Convention center's problems outlinedEdit

Tuesday, February 06, 2007, by Patricia Lowry, Pittsburgh Post-Gazette [1]

During its construction, the David L. Lawrence Convention Center, designed by New York architect Rafael Vinoly, was touted as an "unconventional" building whose cable-stayed roof allows column-free exhibition halls.

But as the center rose along the banks of the Allegheny River, it was dogged with problems. Here is a look back at some of them:

Nov. 14, 2001 -- Work is temporarily halted on a portion of the project near 10th Street after the discovery that possible underground shifting or settling of the earth may have affected the stability of some of the 500 concrete-and-steel caissons that extend 70 feet down to bedrock. The caissons are part of the "nine line," the ninth in a series of 15 lines of caissons and steel support trusses, running north to south, that support the center's sloping metal roof.

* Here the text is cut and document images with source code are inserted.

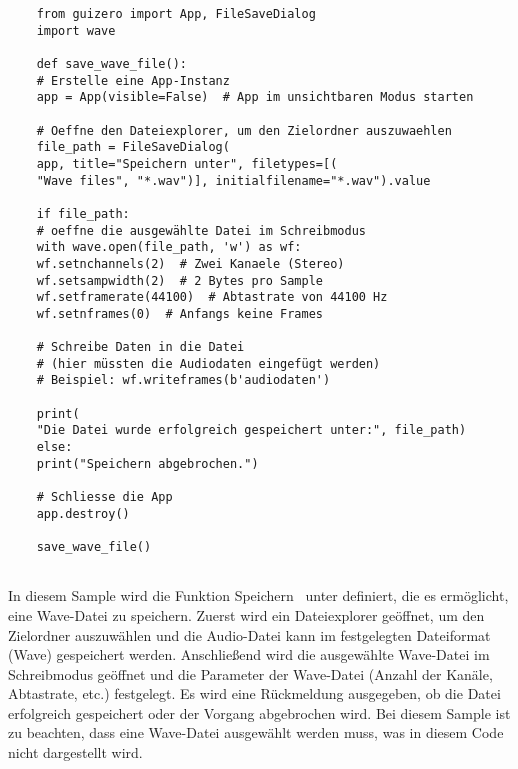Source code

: \begin{verbatim}
    from guizero import App, FileSaveDialog
    import wave
    
    def save_wave_file():
    # Erstelle eine App-Instanz
    app = App(visible=False)  # App im unsichtbaren Modus starten
    
    # Oeffne den Dateiexplorer, um den Zielordner auszuwaehlen
    file_path = FileSaveDialog(
    app, title="Speichern unter", filetypes=[(
    "Wave files", "*.wav")], initialfilename="*.wav").value
    
    if file_path:
    # oeffne die ausgewählte Datei im Schreibmodus
    with wave.open(file_path, 'w') as wf:
    wf.setnchannels(2)  # Zwei Kanaele (Stereo)
    wf.setsampwidth(2)  # 2 Bytes pro Sample
    wf.setframerate(44100)  # Abtastrate von 44100 Hz
    wf.setnframes(0)  # Anfangs keine Frames
    
    # Schreibe Daten in die Datei 
    # (hier müssten die Audiodaten eingefügt werden)
    # Beispiel: wf.writeframes(b'audiodaten')
    
    print(
    "Die Datei wurde erfolgreich gespeichert unter:", file_path)
    else:
    print("Speichern abgebrochen.")
    
    # Schliesse die App
    app.destroy()
    
    save_wave_file()
    
\end{verbatim}

In diesem Sample wird die Funktion \glqq Speichern\grqq~ unter definiert, die es ermöglicht, eine Wave-Datei zu speichern. Zuerst wird ein Dateiexplorer geöffnet, um den Zielordner auszuwählen und die Audio-Datei kann im festgelegten Dateiformat (Wave) gespeichert werden. Anschließend wird die ausgewählte Wave-Datei im Schreibmodus geöffnet und die Parameter der Wave-Datei (Anzahl der Kanäle, Abtastrate, etc.) festgelegt. Es wird eine Rückmeldung ausgegeben, ob die Datei erfolgreich gespeichert oder der Vorgang abgebrochen wird. Bei diesem Sample ist zu beachten, dass eine Wave-Datei ausgewählt werden muss, was in diesem Code nicht dargestellt wird.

Nov. 20, 2001 -- Repairs begin on the 18 underground caissons on lines nine and 10 that now seem to have been jarred out of alignment by construction equipment. Holes are drilled down through them, and the holes are filled with additional rods of reinforced steel and cement-based grouting to hold them in place.

Feb. 12, 2002 -- Ten days before the first phase of the center is to open for the first time for a recreational vehicle show, a 90-foot-tall steel truss crashes to the floor, killing ironworker Paul Corsi and injuring two others. The collapsed truss is the 13th in the series of 15 steel support trusses.

June 5, 2002 -- At a coroner's inquest into the death of Mr. Corsi, metallurgist Robert Elmendorf testifies that he thinks construction workers used the wrong type of nuts to secure the truss in place. Mr. Elmendorf of Modern Industries Co. was hired after the collapse by the general contractor, Turner-P.J. Dick-ATS.

July 22, 2002 -- At the coroner's inquest, Mr. Elmendorf raises new questions about the quality of structural materials used to build the convention center. He says his testing showed that 30 anchor bolts used in the collapsed section were not adequately strengthened. Asked if he thought the bolts used in setting other trusses in the building were substandard, Mr. Elmendorf says there is no way to get an answer because those bolts are encased in concrete.

Nevertheless, Mr. Elmendorf testifies that he believes the building is safe, as does Sports and Exhibition Authority director Stephen Leeper. "We have gone back and inspected all major connections," Mr. Leeper says. "I am by no means concerned that there are any major structural issues with that building."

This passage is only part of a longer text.